Huw on the Theodicy Meme
15 June 2008 - 13 סיון 5768 by Huw
if the nature of god is omnipotent, benevolent, and anthropomorphic (that god is a person, who sees suffering as wrong, and can change all of it), why does god not act to relieve all suffering, or at least the greatest amount of suffering for the greatest amount of people the greatest amount of time?
Why does seeing God as “person” mean we are seeing God in an anthropomorphic way? Why do we assume that relieving “at least the greatest amount of suffering for the greatest amount of people the greatest amount of time” would be benevolent?
The basic assumption of Christianity is that while God, in his essence, is unknowable (as are all persons), he decided to reveal himself to us in Jesus and thus it is possible to know God as well as it is possible to know any person. This revelation is that God is love.
Having said that, why assume this partially anthropomorphic deity is, in fact, omnipotent?
We have no reason to assume that based on Scripture: for other than creation itself and the recordings of the apocalypse, God does nothing without human co-operation. It might even be better to say God does nothing save through human co-operation. Even the greatest acts of liberation - the Exodus, the return from the Babylonian Captivity, the Hanukkah Revolution, and the action of Jesus’ death and resurrection - require human participation, human action, human co-operation with God. God does nearly nothing by himself in even the most anthropomorphic stories of the Bible.
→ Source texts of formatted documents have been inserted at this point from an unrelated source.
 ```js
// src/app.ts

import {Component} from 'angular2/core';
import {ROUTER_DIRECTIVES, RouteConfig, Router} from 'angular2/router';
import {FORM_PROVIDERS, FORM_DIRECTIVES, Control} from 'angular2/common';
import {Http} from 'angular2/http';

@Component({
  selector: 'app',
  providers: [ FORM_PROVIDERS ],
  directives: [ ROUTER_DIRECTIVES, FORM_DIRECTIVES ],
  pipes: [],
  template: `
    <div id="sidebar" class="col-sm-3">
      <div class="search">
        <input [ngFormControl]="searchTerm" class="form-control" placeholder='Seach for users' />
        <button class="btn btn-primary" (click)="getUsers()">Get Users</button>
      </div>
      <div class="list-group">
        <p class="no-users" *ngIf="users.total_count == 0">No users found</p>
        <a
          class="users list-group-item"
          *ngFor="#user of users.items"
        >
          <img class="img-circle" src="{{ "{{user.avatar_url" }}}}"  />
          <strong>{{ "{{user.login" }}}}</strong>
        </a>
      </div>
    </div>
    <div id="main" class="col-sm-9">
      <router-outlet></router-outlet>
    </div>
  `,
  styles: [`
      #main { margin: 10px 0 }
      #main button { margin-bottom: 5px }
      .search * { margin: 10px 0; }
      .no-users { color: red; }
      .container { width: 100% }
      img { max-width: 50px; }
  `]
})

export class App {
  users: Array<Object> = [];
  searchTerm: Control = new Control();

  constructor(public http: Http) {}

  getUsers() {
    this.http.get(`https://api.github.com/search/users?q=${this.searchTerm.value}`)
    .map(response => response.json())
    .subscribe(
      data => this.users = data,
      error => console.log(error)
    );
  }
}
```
Yet God does nearly everything out of love, at least in human hindsight.
Love is not strong in the common sense of the wold. In fact, love is pretty weak. (How many soldiers have been protected from harm by their mothers’ love?) Yet love is stronger than death. Many waters can not quench love.
God is love.
2. if you were god, and you were omnipotent and benevolent, how would you respond to suffering?
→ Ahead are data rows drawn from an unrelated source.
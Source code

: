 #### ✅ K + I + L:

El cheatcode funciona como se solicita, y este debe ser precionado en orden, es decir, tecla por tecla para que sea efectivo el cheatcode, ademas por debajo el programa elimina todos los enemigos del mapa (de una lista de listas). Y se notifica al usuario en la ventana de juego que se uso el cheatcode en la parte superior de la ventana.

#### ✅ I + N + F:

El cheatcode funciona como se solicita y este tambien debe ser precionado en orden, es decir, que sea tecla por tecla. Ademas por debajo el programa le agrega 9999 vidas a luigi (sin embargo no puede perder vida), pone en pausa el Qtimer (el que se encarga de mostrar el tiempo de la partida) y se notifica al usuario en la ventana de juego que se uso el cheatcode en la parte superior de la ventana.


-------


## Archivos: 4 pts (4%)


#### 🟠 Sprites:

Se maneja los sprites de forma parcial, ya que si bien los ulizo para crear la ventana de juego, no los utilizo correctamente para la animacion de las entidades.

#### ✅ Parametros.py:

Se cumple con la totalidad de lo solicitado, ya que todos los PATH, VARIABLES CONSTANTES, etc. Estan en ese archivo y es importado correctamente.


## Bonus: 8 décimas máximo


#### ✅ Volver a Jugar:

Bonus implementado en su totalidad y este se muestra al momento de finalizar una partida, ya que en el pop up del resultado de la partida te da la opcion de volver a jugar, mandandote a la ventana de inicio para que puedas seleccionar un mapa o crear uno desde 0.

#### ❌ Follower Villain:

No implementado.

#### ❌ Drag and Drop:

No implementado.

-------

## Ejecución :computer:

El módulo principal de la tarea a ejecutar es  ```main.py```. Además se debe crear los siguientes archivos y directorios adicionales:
Me, now, insists that I would fix it. But then, I’m not benevolent. If I were - and let’s add omniscient to the mix - I don’t know what I’d do. We act as if we know what “benevolent” is. We act as if we know what “good” is and would, in fact, want to do it.
3. if this is not the nature of god, what is the nature of god, that allows suffering in the world?
What I do know is that God weeps. That God-is-Love is a powerful statement not of “let God fix everything” but rather that God weeps watching the world get messed up. God weeps at the best of his best friend, Lazarus. God is afraid of death. God knows that humans are clueless a lot and weeps for that. God knows what it means to go hungry, to skin his knees, to teethe. To have his teeth fall out and be replaced. And God knows how to Cry.
I can’t think of anything more powerful than this image: a God weeping in love at our broken lives.
4. if these are the wrong questions to ask, what are the right ones?
I’ve got two streams of theology in my head. One says that someplace in mythological history, the world broke. This is the Jewish understanding as well as the Christian one. But our understanding of the mechanics differs:
For Jewish Mysticism, the entirety of everything was God. And, in order to create the universe, God had to, in fact, pull back a little: had to compress himself a little - make a little room in his infinity. Imagine this as a space.
Then, as the worlds came into being, God poured himself into the creation but the creation - by nature, finite, couldn’t handle infinity: and so it shattered. It is the action of God and Man together to repair that shattering.
Christianity, of course, has legends of “the fall”, although Christian Mysticism reads that differently than, say, Augustine. “The fall” is only a poetic image - like the shattering of the world in Jewish Mysticism. They are images of a world that, in our gut, we can tell isn’t running the way things should be.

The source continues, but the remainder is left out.